The answer must be every line from the entries below that contains "import".

--- Records for processing Enclosed Below ---

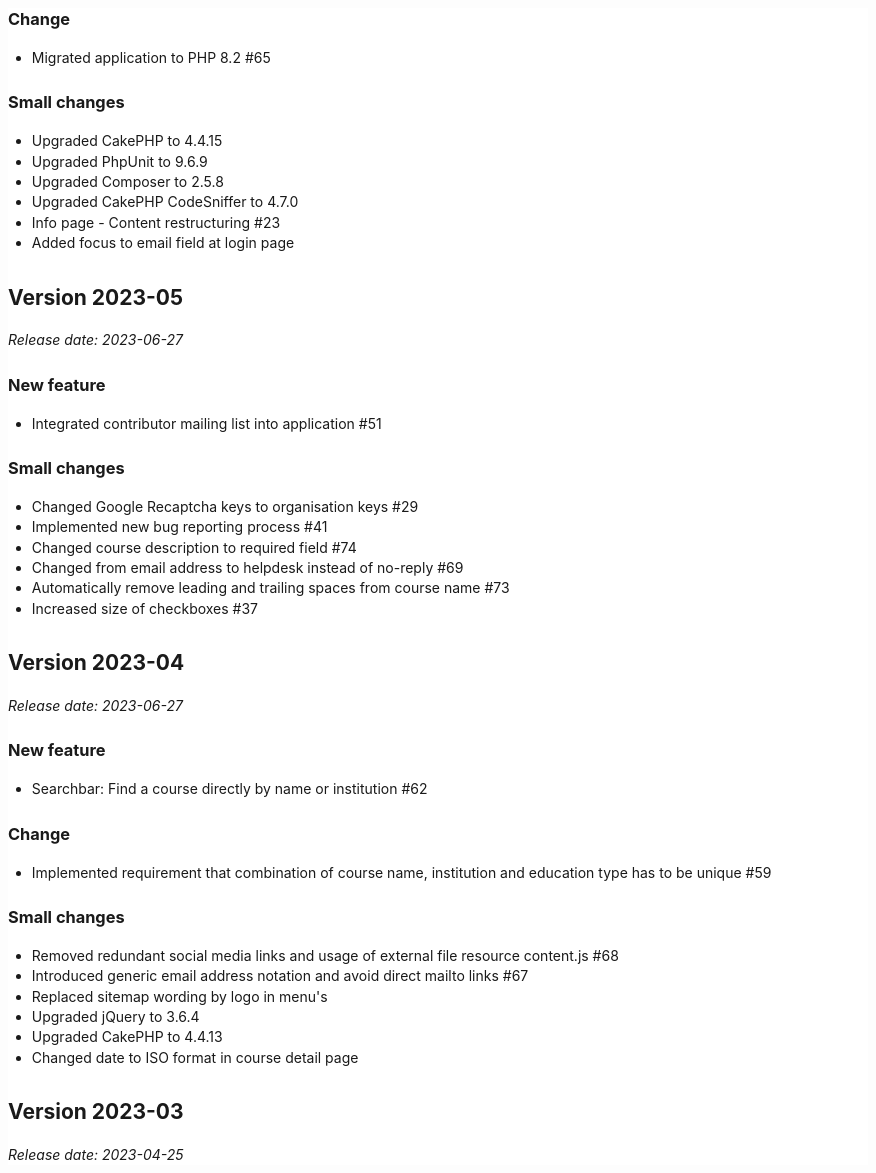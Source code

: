 ### Change
- Migrated application to PHP 8.2 #65

### Small changes
- Upgraded CakePHP to 4.4.15
- Upgraded PhpUnit to 9.6.9
- Upgraded Composer to 2.5.8
- Upgraded CakePHP CodeSniffer to 4.7.0
- Info page - Content restructuring #23
- Added focus to email field at login page


## Version 2023-05
*Release date: 2023-06-27*
 
### New feature
 -  Integrated contributor mailing list into application #51

### Small changes
 - Changed Google Recaptcha keys to organisation keys #29
 - Implemented new bug reporting process #41
 - Changed course description to required field #74
 - Changed from email address to helpdesk instead of no-reply #69
 - Automatically remove leading and trailing spaces from course name #73
 - Increased size of checkboxes #37


## Version 2023-04
*Release date: 2023-06-27*
 
### New feature
- Searchbar: Find a course directly by name or institution #62

### Change
- Implemented requirement that combination of course name, institution and education type has to be unique #59

### Small changes
- Removed redundant social media links and usage of external file resource content.js #68
- Introduced generic email address notation and avoid direct mailto links #67
- Replaced sitemap wording by logo in menu's
- Upgraded jQuery to 3.6.4
- Upgraded CakePHP to 4.4.13
- Changed date to ISO format in course detail page


## Version 2023-03
*Release date: 2023-04-25*  
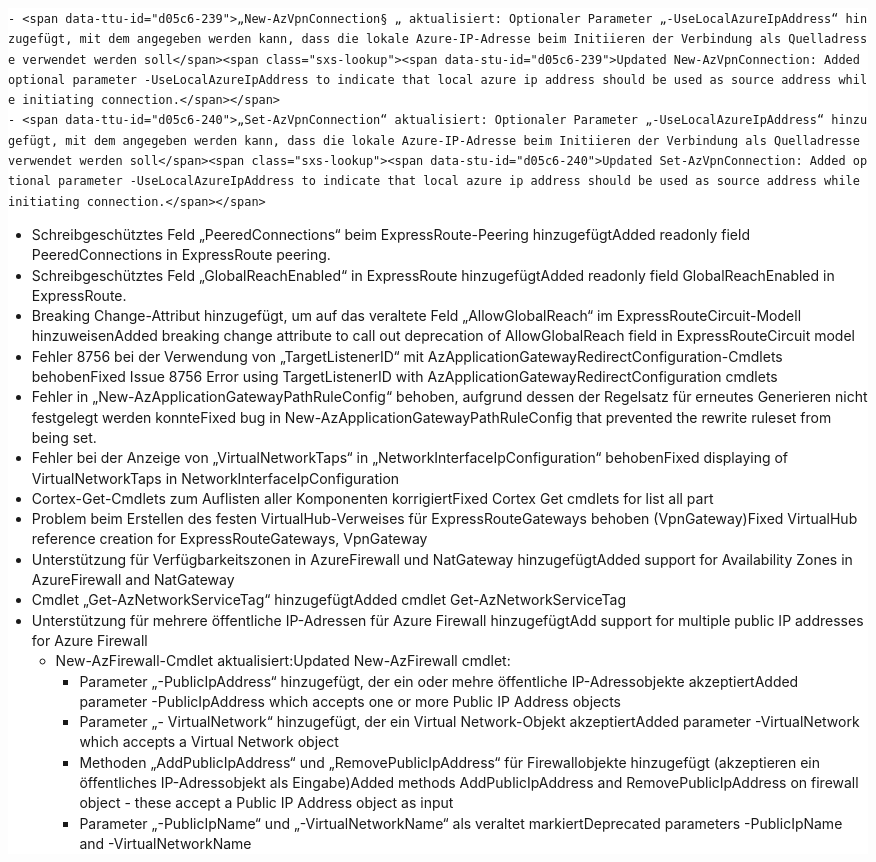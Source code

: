     - <span data-ttu-id="d05c6-239">„New-AzVpnConnection§ „ aktualisiert: Optionaler Parameter „-UseLocalAzureIpAddress“ hinzugefügt, mit dem angegeben werden kann, dass die lokale Azure-IP-Adresse beim Initiieren der Verbindung als Quelladresse verwendet werden soll</span><span class="sxs-lookup"><span data-stu-id="d05c6-239">Updated New-AzVpnConnection: Added optional parameter -UseLocalAzureIpAddress to indicate that local azure ip address should be used as source address while initiating connection.</span></span>
    - <span data-ttu-id="d05c6-240">„Set-AzVpnConnection“ aktualisiert: Optionaler Parameter „-UseLocalAzureIpAddress“ hinzugefügt, mit dem angegeben werden kann, dass die lokale Azure-IP-Adresse beim Initiieren der Verbindung als Quelladresse verwendet werden soll</span><span class="sxs-lookup"><span data-stu-id="d05c6-240">Updated Set-AzVpnConnection: Added optional parameter -UseLocalAzureIpAddress to indicate that local azure ip address should be used as source address while initiating connection.</span></span>
* <span data-ttu-id="d05c6-241">Schreibgeschütztes Feld „PeeredConnections“ beim ExpressRoute-Peering hinzugefügt</span><span class="sxs-lookup"><span data-stu-id="d05c6-241">Added readonly field PeeredConnections in ExpressRoute peering.</span></span>
* <span data-ttu-id="d05c6-242">Schreibgeschütztes Feld „GlobalReachEnabled“ in ExpressRoute hinzugefügt</span><span class="sxs-lookup"><span data-stu-id="d05c6-242">Added readonly field GlobalReachEnabled in ExpressRoute.</span></span>
* <span data-ttu-id="d05c6-243">Breaking Change-Attribut hinzugefügt, um auf das veraltete Feld „AllowGlobalReach“ im ExpressRouteCircuit-Modell hinzuweisen</span><span class="sxs-lookup"><span data-stu-id="d05c6-243">Added breaking change attribute to call out deprecation of AllowGlobalReach field in ExpressRouteCircuit model</span></span>
* <span data-ttu-id="d05c6-244">Fehler 8756 bei der Verwendung von „TargetListenerID“ mit AzApplicationGatewayRedirectConfiguration-Cmdlets behoben</span><span class="sxs-lookup"><span data-stu-id="d05c6-244">Fixed Issue 8756 Error using TargetListenerID with AzApplicationGatewayRedirectConfiguration cmdlets</span></span>
* <span data-ttu-id="d05c6-245">Fehler in „New-AzApplicationGatewayPathRuleConfig“ behoben, aufgrund dessen der Regelsatz für erneutes Generieren nicht festgelegt werden konnte</span><span class="sxs-lookup"><span data-stu-id="d05c6-245">Fixed bug in New-AzApplicationGatewayPathRuleConfig that prevented the rewrite ruleset from being set.</span></span>
* <span data-ttu-id="d05c6-246">Fehler bei der Anzeige von „VirtualNetworkTaps“ in „NetworkInterfaceIpConfiguration“ behoben</span><span class="sxs-lookup"><span data-stu-id="d05c6-246">Fixed displaying of VirtualNetworkTaps in NetworkInterfaceIpConfiguration</span></span>
* <span data-ttu-id="d05c6-247">Cortex-Get-Cmdlets zum Auflisten aller Komponenten korrigiert</span><span class="sxs-lookup"><span data-stu-id="d05c6-247">Fixed Cortex Get cmdlets for list all part</span></span>
* <span data-ttu-id="d05c6-248">Problem beim Erstellen des festen VirtualHub-Verweises für ExpressRouteGateways behoben (VpnGateway)</span><span class="sxs-lookup"><span data-stu-id="d05c6-248">Fixed VirtualHub reference creation for ExpressRouteGateways, VpnGateway</span></span>
* <span data-ttu-id="d05c6-249">Unterstützung für Verfügbarkeitszonen in AzureFirewall und NatGateway hinzugefügt</span><span class="sxs-lookup"><span data-stu-id="d05c6-249">Added support for Availability Zones in AzureFirewall and NatGateway</span></span>
* <span data-ttu-id="d05c6-250">Cmdlet „Get-AzNetworkServiceTag“ hinzugefügt</span><span class="sxs-lookup"><span data-stu-id="d05c6-250">Added cmdlet Get-AzNetworkServiceTag</span></span>
* <span data-ttu-id="d05c6-251">Unterstützung für mehrere öffentliche IP-Adressen für Azure Firewall hinzugefügt</span><span class="sxs-lookup"><span data-stu-id="d05c6-251">Add support for multiple public IP addresses for Azure Firewall</span></span>
    - <span data-ttu-id="d05c6-252">New-AzFirewall-Cmdlet aktualisiert:</span><span class="sxs-lookup"><span data-stu-id="d05c6-252">Updated New-AzFirewall cmdlet:</span></span>
        - <span data-ttu-id="d05c6-253">Parameter „-PublicIpAddress“ hinzugefügt, der ein oder mehre öffentliche IP-Adressobjekte akzeptiert</span><span class="sxs-lookup"><span data-stu-id="d05c6-253">Added parameter -PublicIpAddress which accepts one or more Public IP Address objects</span></span>
        - <span data-ttu-id="d05c6-254">Parameter „- VirtualNetwork“ hinzugefügt, der ein Virtual Network-Objekt akzeptiert</span><span class="sxs-lookup"><span data-stu-id="d05c6-254">Added parameter -VirtualNetwork which accepts a Virtual Network object</span></span>
        - <span data-ttu-id="d05c6-255">Methoden „AddPublicIpAddress“ und „RemovePublicIpAddress“ für Firewallobjekte hinzugefügt (akzeptieren ein öffentliches IP-Adressobjekt als Eingabe)</span><span class="sxs-lookup"><span data-stu-id="d05c6-255">Added methods AddPublicIpAddress and RemovePublicIpAddress on firewall object - these accept a Public IP Address object as input</span></span>
        - <span data-ttu-id="d05c6-256">Parameter „-PublicIpName“ und „-VirtualNetworkName“ als veraltet markiert</span><span class="sxs-lookup"><span data-stu-id="d05c6-256">Deprecated parameters -PublicIpName and -VirtualNetworkName</span></span> 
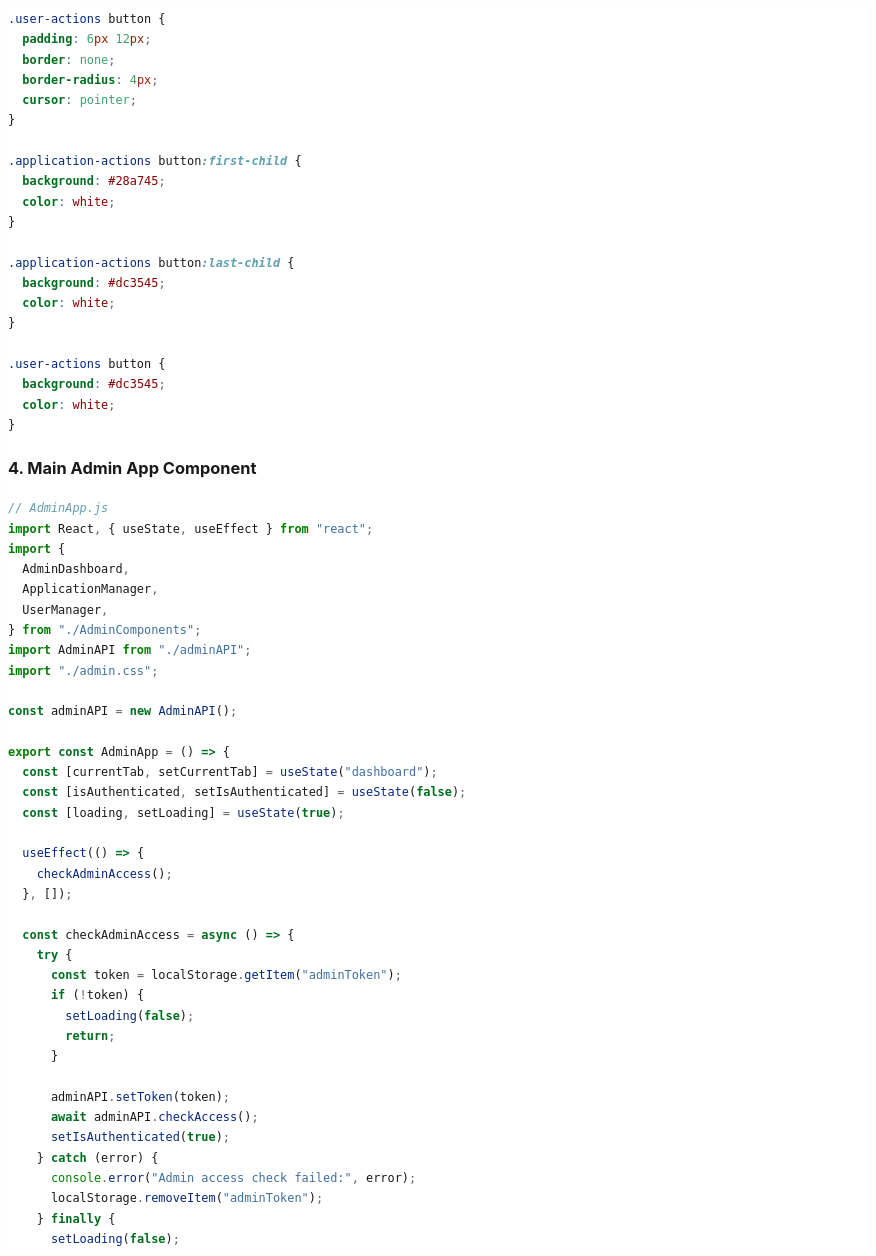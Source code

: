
 ```css
.user-actions button {
  padding: 6px 12px;
  border: none;
  border-radius: 4px;
  cursor: pointer;
}

.application-actions button:first-child {
  background: #28a745;
  color: white;
}

.application-actions button:last-child {
  background: #dc3545;
  color: white;
}

.user-actions button {
  background: #dc3545;
  color: white;
}
```

### 4. Main Admin App Component

```javascript
// AdminApp.js
import React, { useState, useEffect } from "react";
import {
  AdminDashboard,
  ApplicationManager,
  UserManager,
} from "./AdminComponents";
import AdminAPI from "./adminAPI";
import "./admin.css";

const adminAPI = new AdminAPI();

export const AdminApp = () => {
  const [currentTab, setCurrentTab] = useState("dashboard");
  const [isAuthenticated, setIsAuthenticated] = useState(false);
  const [loading, setLoading] = useState(true);

  useEffect(() => {
    checkAdminAccess();
  }, []);

  const checkAdminAccess = async () => {
    try {
      const token = localStorage.getItem("adminToken");
      if (!token) {
        setLoading(false);
        return;
      }

      adminAPI.setToken(token);
      await adminAPI.checkAccess();
      setIsAuthenticated(true);
    } catch (error) {
      console.error("Admin access check failed:", error);
      localStorage.removeItem("adminToken");
    } finally {
      setLoading(false);
```
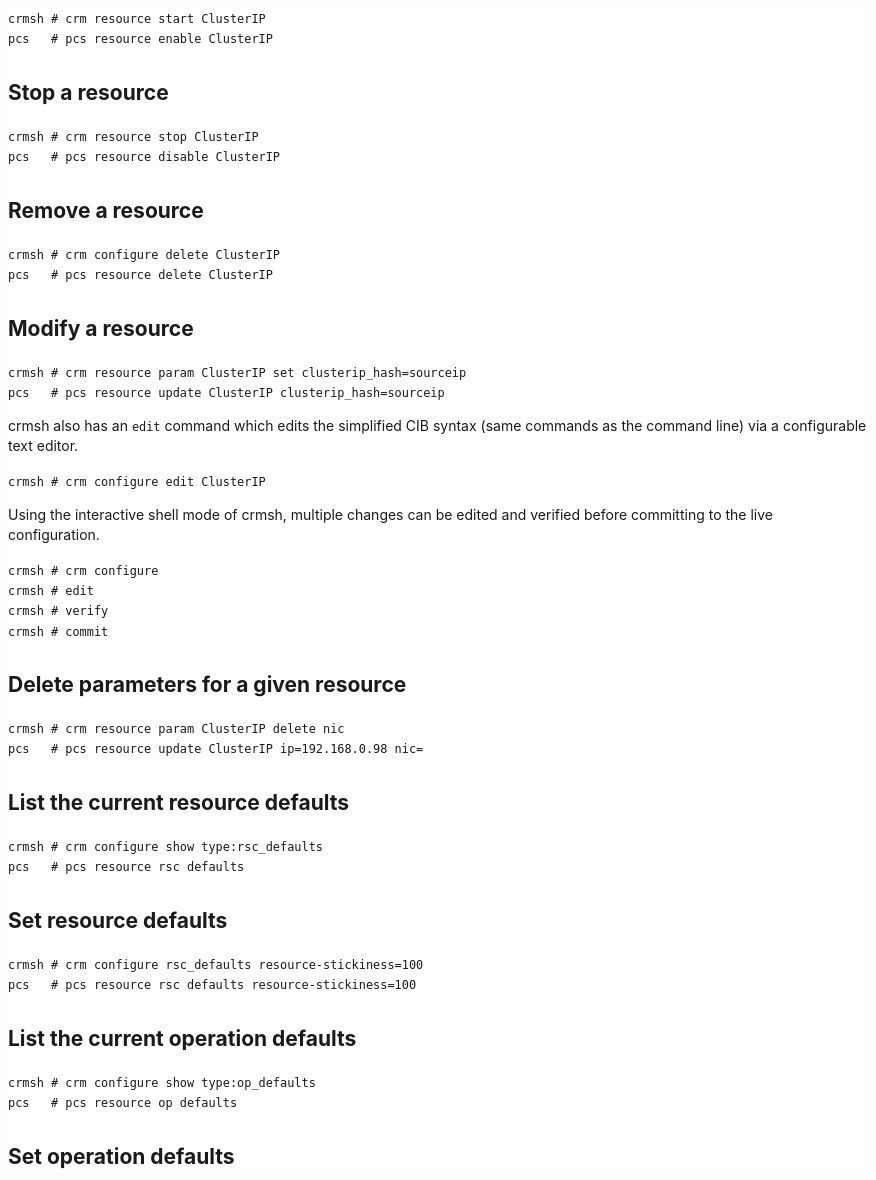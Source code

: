     crmsh # crm resource start ClusterIP
    pcs   # pcs resource enable ClusterIP

## Stop a resource

    crmsh # crm resource stop ClusterIP
    pcs   # pcs resource disable ClusterIP

## Remove a resource

    crmsh # crm configure delete ClusterIP
    pcs   # pcs resource delete ClusterIP

## Modify a resource

    crmsh # crm resource param ClusterIP set clusterip_hash=sourceip
    pcs   # pcs resource update ClusterIP clusterip_hash=sourceip

crmsh also has an `edit` command which edits the simplified CIB syntax
(same commands as the command line) via a configurable text editor.

    crmsh # crm configure edit ClusterIP

Using the interactive shell mode of crmsh, multiple changes can be
edited and verified before committing to the live configuration.

    crmsh # crm configure
    crmsh # edit
    crmsh # verify
    crmsh # commit

## Delete parameters for a given resource

    crmsh # crm resource param ClusterIP delete nic
    pcs   # pcs resource update ClusterIP ip=192.168.0.98 nic=  

## List the current resource defaults

    crmsh # crm configure show type:rsc_defaults
    pcs   # pcs resource rsc defaults

## Set resource defaults

    crmsh # crm configure rsc_defaults resource-stickiness=100
    pcs   # pcs resource rsc defaults resource-stickiness=100
    
## List the current operation defaults

    crmsh # crm configure show type:op_defaults
    pcs   # pcs resource op defaults

## Set operation defaults
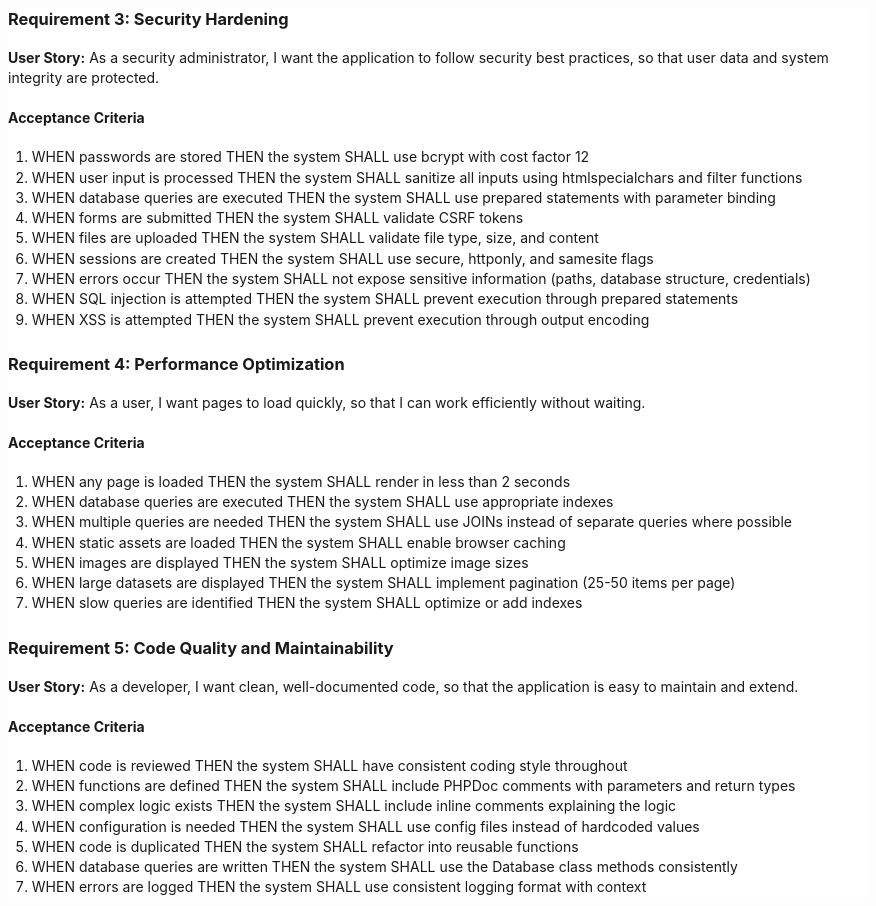 ### Requirement 3: Security Hardening

**User Story:** As a security administrator, I want the application to follow security best practices, so that user data and system integrity are protected.

#### Acceptance Criteria

1. WHEN passwords are stored THEN the system SHALL use bcrypt with cost factor 12
2. WHEN user input is processed THEN the system SHALL sanitize all inputs using htmlspecialchars and filter functions
3. WHEN database queries are executed THEN the system SHALL use prepared statements with parameter binding
4. WHEN forms are submitted THEN the system SHALL validate CSRF tokens
5. WHEN files are uploaded THEN the system SHALL validate file type, size, and content
6. WHEN sessions are created THEN the system SHALL use secure, httponly, and samesite flags
7. WHEN errors occur THEN the system SHALL not expose sensitive information (paths, database structure, credentials)
8. WHEN SQL injection is attempted THEN the system SHALL prevent execution through prepared statements
9. WHEN XSS is attempted THEN the system SHALL prevent execution through output encoding

### Requirement 4: Performance Optimization

**User Story:** As a user, I want pages to load quickly, so that I can work efficiently without waiting.

#### Acceptance Criteria

1. WHEN any page is loaded THEN the system SHALL render in less than 2 seconds
2. WHEN database queries are executed THEN the system SHALL use appropriate indexes
3. WHEN multiple queries are needed THEN the system SHALL use JOINs instead of separate queries where possible
4. WHEN static assets are loaded THEN the system SHALL enable browser caching
5. WHEN images are displayed THEN the system SHALL optimize image sizes
6. WHEN large datasets are displayed THEN the system SHALL implement pagination (25-50 items per page)
7. WHEN slow queries are identified THEN the system SHALL optimize or add indexes

### Requirement 5: Code Quality and Maintainability

**User Story:** As a developer, I want clean, well-documented code, so that the application is easy to maintain and extend.

#### Acceptance Criteria

1. WHEN code is reviewed THEN the system SHALL have consistent coding style throughout
2. WHEN functions are defined THEN the system SHALL include PHPDoc comments with parameters and return types
3. WHEN complex logic exists THEN the system SHALL include inline comments explaining the logic
4. WHEN configuration is needed THEN the system SHALL use config files instead of hardcoded values
5. WHEN code is duplicated THEN the system SHALL refactor into reusable functions
6. WHEN database queries are written THEN the system SHALL use the Database class methods consistently
7. WHEN errors are logged THEN the system SHALL use consistent logging format with context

--- End of Enclosed Records for processing ---

◆ Problem solution ◆
import React, { useState, useEffect } from "react";
import {
import AdminAPI from "./adminAPI";
import "./admin.css";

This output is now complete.